Jason has the right idea, it's very rare. Most water heater failures just cause leaking.

But you SHOULD be pulling the pin on the T&P valve (thats Temperature and Pressure) once a year and you should also drain a buckets worth of water our the bottom tap once a year to remove sludge.

If it's been many years since you've done any of this then have more buckets handy as the valves may not want to close all the way if they are gummed up... Worst case you'll have to run turn the water off and call a plumber to replace them.

I've seen pictures of installs where in order to fix a leaky T&P valve the homeowner has just screwed a cap on the pipe!!! Dont do anything like that...

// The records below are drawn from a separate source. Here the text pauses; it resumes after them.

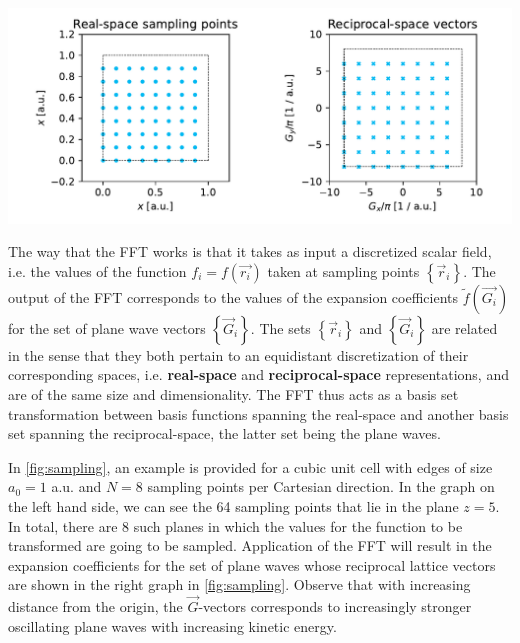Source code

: \begin{Figure}
    \centering
    \includegraphics[width=\linewidth]{img/fig2_sampling.pdf}
    \label{fig:sampling}
\end{Figure}

The way that the FFT works is that it takes as input a discretized scalar field, i.e. the values of the function $f_{i} = f(\vec{r_{i}})$ taken at sampling points $\left\{\vec{r}_{i}\right\}$. The output of the FFT corresponds to the values of the expansion coefficients $\tilde{f}(\vec{G_{i}})$ for the set of plane wave vectors $\left\{ \vec{G}_{i} \right\}$. The sets $\left\{\vec{r}_{i}\right\}$ and $\left\{\vec{G}_{i}\right\}$ are related in the sense that they both pertain to an equidistant discretization of their corresponding spaces, i.e. \textbf{real-space} and \textbf{reciprocal-space} representations, and are of the same size and dimensionality. The FFT thus acts as a basis set transformation between basis functions spanning the real-space and another basis set spanning the reciprocal-space, the latter set being the plane waves.

In \cref{fig:sampling}, an example is provided for a cubic unit cell with edges of size $a_{0} = 1$ a.u. and $N = 8$ sampling points per Cartesian direction. In the graph on the left hand side, we can see the 64 sampling points that lie in the plane $z=5$. In total, there are 8 such planes in which the values for the function to be transformed are going to be sampled. Application of the FFT will result in the expansion coefficients for the set of plane waves whose reciprocal lattice vectors are shown in the right graph in \cref{fig:sampling}. Observe that with increasing distance from the origin, the $\vec{G}$-vectors corresponds to increasingly stronger oscillating plane waves with increasing kinetic energy.

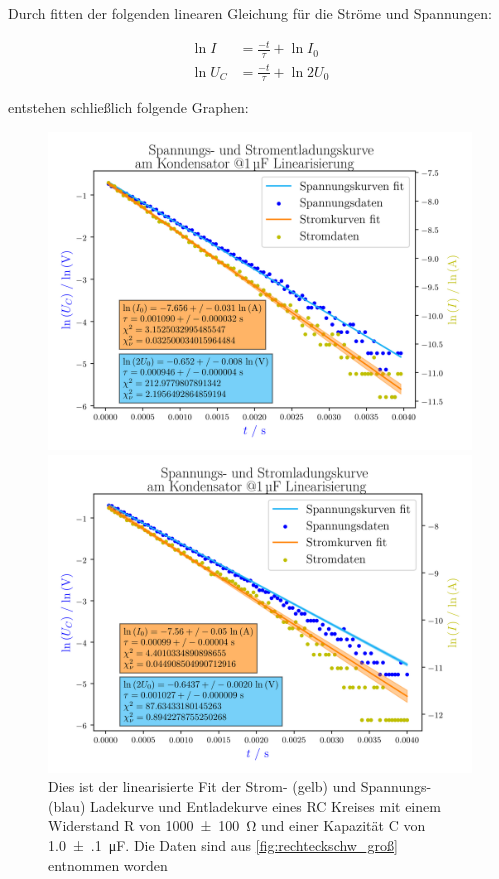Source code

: \documentclass[11pt,ngerman]{scrartcl}
\begin{document}
Durch fitten der folgenden linearen Gleichung für die Ströme und Spannungen:

\begin{align*}
	\ln{I}   & = \frac{-t}{\tau} + \ln{I_0}  \\
	\ln{U_C} & = \frac{-t}{\tau} + \ln{2U_0}
\end{align*}

entstehen schließlich folgende Graphen:

\begin{figure}[H]
	\centering
	\begin{minipage}{0.49\textwidth}
		\includegraphics[width=\textwidth]{figures/entladekurve_linear}
	\end{minipage}
	\begin{minipage}{0.49\textwidth}
		\includegraphics[width=\textwidth]{figures/ladekurve_linear}
	\end{minipage}
	\caption{Dies ist der linearisierte Fit der Strom- (gelb) und Spannungs-
		(blau) Ladekurve und Entladekurve eines RC Kreises mit einem Widerstand R
		von \SI{1000(100)}{\ohm} und einer Kapazität C von
		\SI{1.0(1)}{\micro\farad}. Die Daten sind aus
		\autoref{fig:rechteckschw_groß} entnommen worden}
	\label{fig:linear_fit}
\end{figure}
\end{document}
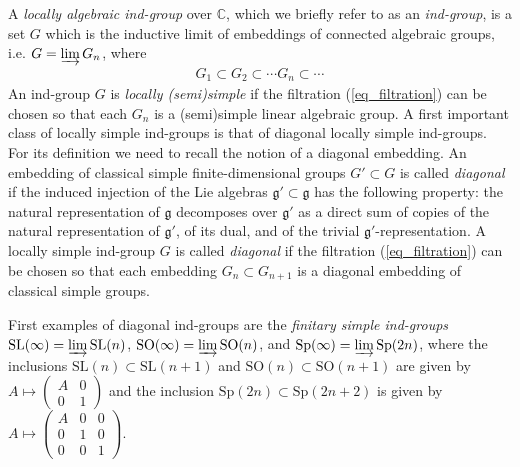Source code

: \documentclass[12pt]{article}
\newcommand{\SL} {\mathrm{SL}}
\newcommand{\SO} {\mathrm{SO}}
\newcommand{\Sp} {\mathrm{Sp}}
\def\CC {{\mathbb C}}     %
\def \g {\mathfrak{g}}
\begin{document}
A \textit{locally algebraic ind-group} over $\CC$, which we briefly refer to as an \textit{ind-group}, is a set $G$ which is the inductive limit of embeddings of connected algebraic groups, i.e. $G = \varinjlim G_n$, where
\begin{align} \label{eq_filtration}
G_1 \subset G_2 \subset \cdots G_n \subset \cdots
\end{align}
An ind-group $G$ is \textit{locally (semi)simple} %
if the filtration (\ref{eq_filtration}) can be chosen so that each $G_n$ is a (semi)simple %
linear algebraic group. A first important class of locally simple ind-groups is that of diagonal locally simple ind-groups. For its definition we need to recall the notion of a diagonal embedding. An embedding of classical simple finite-dimensional groups $G' \subset G$ is called \textit{diagonal} if the induced injection of the Lie algebras $\g' \subset \g$ has the following property: the natural representation of $\g$ decomposes over $\g'$ as a direct sum of copies of the natural representation of $\g'$, of its dual, and of the trivial $\g'$-representation. A locally simple ind-group $G$ is called \textit{diagonal} if the filtration (\ref{eq_filtration}) can be chosen so that each embedding $G_n \subset G_{n+1}$ is a diagonal embedding of classical simple groups. %

First examples of diagonal ind-groups are the \textit{finitary simple ind-groups} $\SL(\infty) = \varinjlim \SL(n)$, $\SO(\infty) = \varinjlim \SO(n)$, and $\Sp(\infty) = \varinjlim \Sp(2n)$, where the inclusions $\SL(n) \subset \SL(n+1)$ and $\SO(n)\subset \SO(n+1)$ are given by $A \mapsto \left (\begin{smallmatrix} A & 0\\ 0 & 1\end{smallmatrix}  \right ) $ and the inclusion $\Sp(2n)\subset \Sp(2n+2)$ is given by $A \mapsto \left (\begin{smallmatrix} A & 0 & 0\\ 0 & 1 & 0 \\ 0 & 0 & 1\end{smallmatrix}\right )$.
 
\end{document}
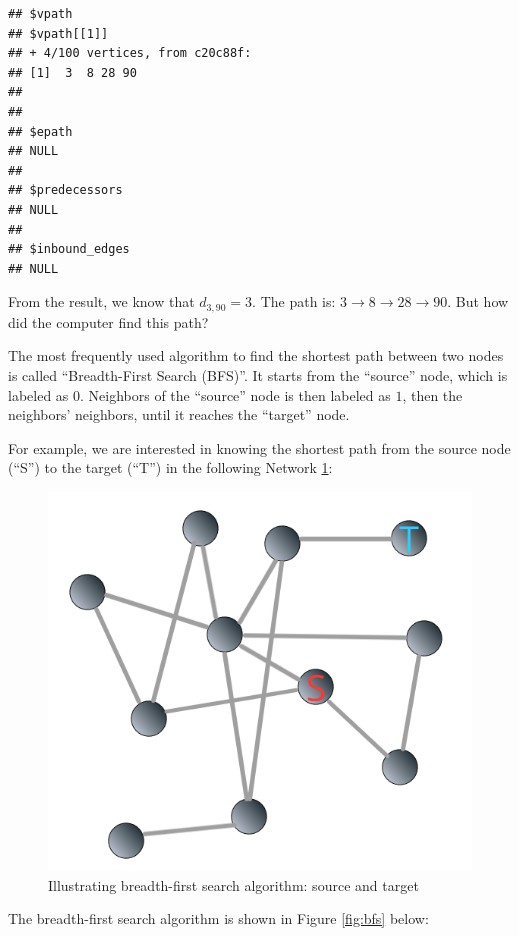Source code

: \documentclass[
]{krantz}
\begin{document}
\begin{verbatim}
## $vpath
## $vpath[[1]]
## + 4/100 vertices, from c20c88f:
## [1]  3  8 28 90
## 
## 
## $epath
## NULL
## 
## $predecessors
## NULL
## 
## $inbound_edges
## NULL
\end{verbatim}

From the result, we know that \(d_{3, 90} = 3\). The path is: \(3 \to 8 \to 28 \to 90\). But how did the computer find this path?

The most frequently used algorithm to find the shortest path between two nodes is called ``Breadth-First Search (BFS)''. It starts from the ``source'' node, which is labeled as \(0\). Neighbors of the ``source'' node is then labeled as \(1\), then the neighbors' neighbors, until it reaches the ``target'' node.

For example, we are interested in knowing the shortest path from the source node (``S'') to the target (``T'') in the following Network \ref{fig:bfs01}:

\begin{figure}

{\centering \includegraphics[width=0.55\linewidth]{images/bfs01} 

}

\caption{Illustrating breadth-first search algorithm: source and target}\label{fig:bfs01}
\end{figure}

The breadth-first search algorithm is shown in Figure \ref{fig:bfs} below:
\end{document}

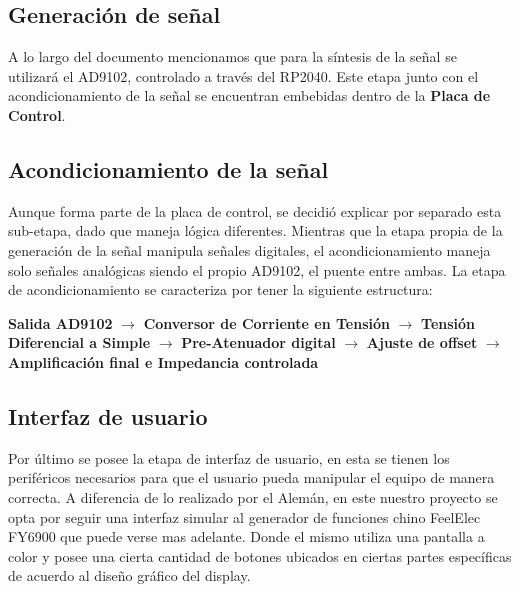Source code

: \subsection{Generación de señal}
A lo largo del documento mencionamos que para la síntesis de la señal se utilizará el AD9102, controlado a través del RP2040. Este etapa junto con el acondicionamiento de la señal se encuentran embebidas dentro de la \textbf{Placa de Control}.

\subsection{Acondicionamiento de la señal}
Aunque forma parte de la placa de control, se decidió explicar por separado esta sub-etapa, dado que maneja lógica diferentes. Mientras que la etapa propia de la generación de la señal manipula señales digitales, el acondicionamiento maneja solo señales analógicas siendo el propio AD9102, el puente entre ambas. La etapa de acondicionamiento se caracteriza por tener la siguiente estructura:

\begin{center}
	\textbf{Salida AD9102} $\rightarrow$ \textbf{Conversor de Corriente en Tensión} $\rightarrow$ \textbf{Tensión Diferencial a Simple} $\rightarrow$ \textbf{Pre-Atenuador digital} $\rightarrow$ \textbf{Ajuste de offset} $\rightarrow$ \textbf{Amplificación final e Impedancia controlada}
\end{center}

\subsection{Interfaz de usuario}
Por último se posee la etapa de interfaz de usuario, en esta se tienen los periféricos necesarios para que el usuario pueda manipular el equipo de manera correcta. A diferencia de lo realizado por el Alemán, en este nuestro proyecto se opta por seguir una interfaz simular al generador de funciones chino FeelElec FY6900 que puede verse mas adelante. Donde el mismo utiliza una pantalla a color y posee una cierta cantidad de botones ubicados en ciertas partes específicas de acuerdo al diseño gráfico del display.


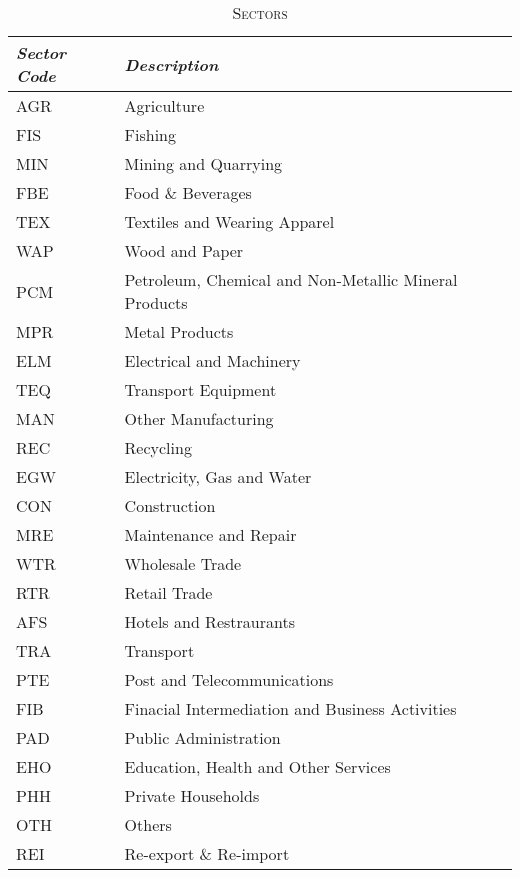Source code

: \documentclass[a4paper]{article}
\begin{document}
\begin{table}[h!]
\centering
\caption{\textsc{Sectors}}

\label{tab:sec}
\vspace{2mm}
\begin{tabular}{ll} \toprule
\textit{Sector Code} & \textit{Description} \\ \midrule
AGR & Agriculture \\
 FIS & Fishing \\
 MIN & Mining and Quarrying \\
 FBE & Food \& Beverages \\
 TEX & Textiles and Wearing Apparel \\
 WAP & Wood and Paper \\
 PCM & Petroleum, Chemical and Non-Metallic Mineral Products \\
 MPR & Metal Products \\
 ELM & Electrical and Machinery \\
 TEQ & Transport Equipment \\
 MAN & Other Manufacturing \\
 REC & Recycling \\
 EGW & Electricity, Gas and Water \\
 CON & Construction \\
 MRE & Maintenance and Repair \\
 WTR & Wholesale Trade \\
 RTR & Retail Trade \\
 AFS & Hotels and Restraurants \\
 TRA & Transport \\
 PTE & Post and Telecommunications \\
 FIB & Finacial Intermediation and Business Activities \\
 PAD & Public Administration \\
 EHO & Education, Health and Other Services \\
 PHH & Private Households \\
 OTH & Others \\
 REI & Re-export \& Re-import \\ \bottomrule
\end{tabular}
\end{table}
\FloatBarrier
\end{document}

much more dangerous would be flue problems from gas water heaters. Make sure your flue is installed properly and not sagging or running downhill or running into the wrong kind of chimney and all that stuff.


----------



## C4LED (May 25, 2006)

Are electric water heaters safer than gas heaters?


----------



## raggie33 (May 25, 2006)

gas vs elctric for safety id say no other then electric wont emit carbon monoxide.but im no expert so dont listen to me lol


----------



## dfred (Nov 8, 2007)

Mythbusters on the Discovery channel tonight (on right now in PST) is doing their main myth on catastrophic water heater failures due to multiple failures in the safety devices...

(I can't believe I remembered this thread.  )


----------



## Aaron1100us (Nov 8, 2007)

Just get a tankless water heater. No tank to explode. Our water heater is old and I'm thinking about replacing with a tankless one. Not for that reason but because they are supposed to be more efficient. They do take a little bit longer to get hot water and are pretty expensive. Still investigating them.


----------



## Avatar28 (Nov 8, 2007)

Aaron1100us said:


> Just get a tankless water heater. No tank to explode. Our water heater is old and I'm thinking about replacing with a tankless one. Not for that reason but because they are supposed to be more efficient. They do take a little bit longer to get hot water and are pretty expensive. Still investigating them.



My favorites are the point of use water heaters. Just a couple of seconds to get hot water and they should be even MORE efficient than the tankless ones.


----------



## chmsam (Nov 8, 2007)

Read the manual that came with the water heater, check for on line manuals/help, or call a plumber. Most hot water manufacturers now have on line manuals or safety sheets that should allow you to safely setup, maintain, set for vacation, and drain water heaters. 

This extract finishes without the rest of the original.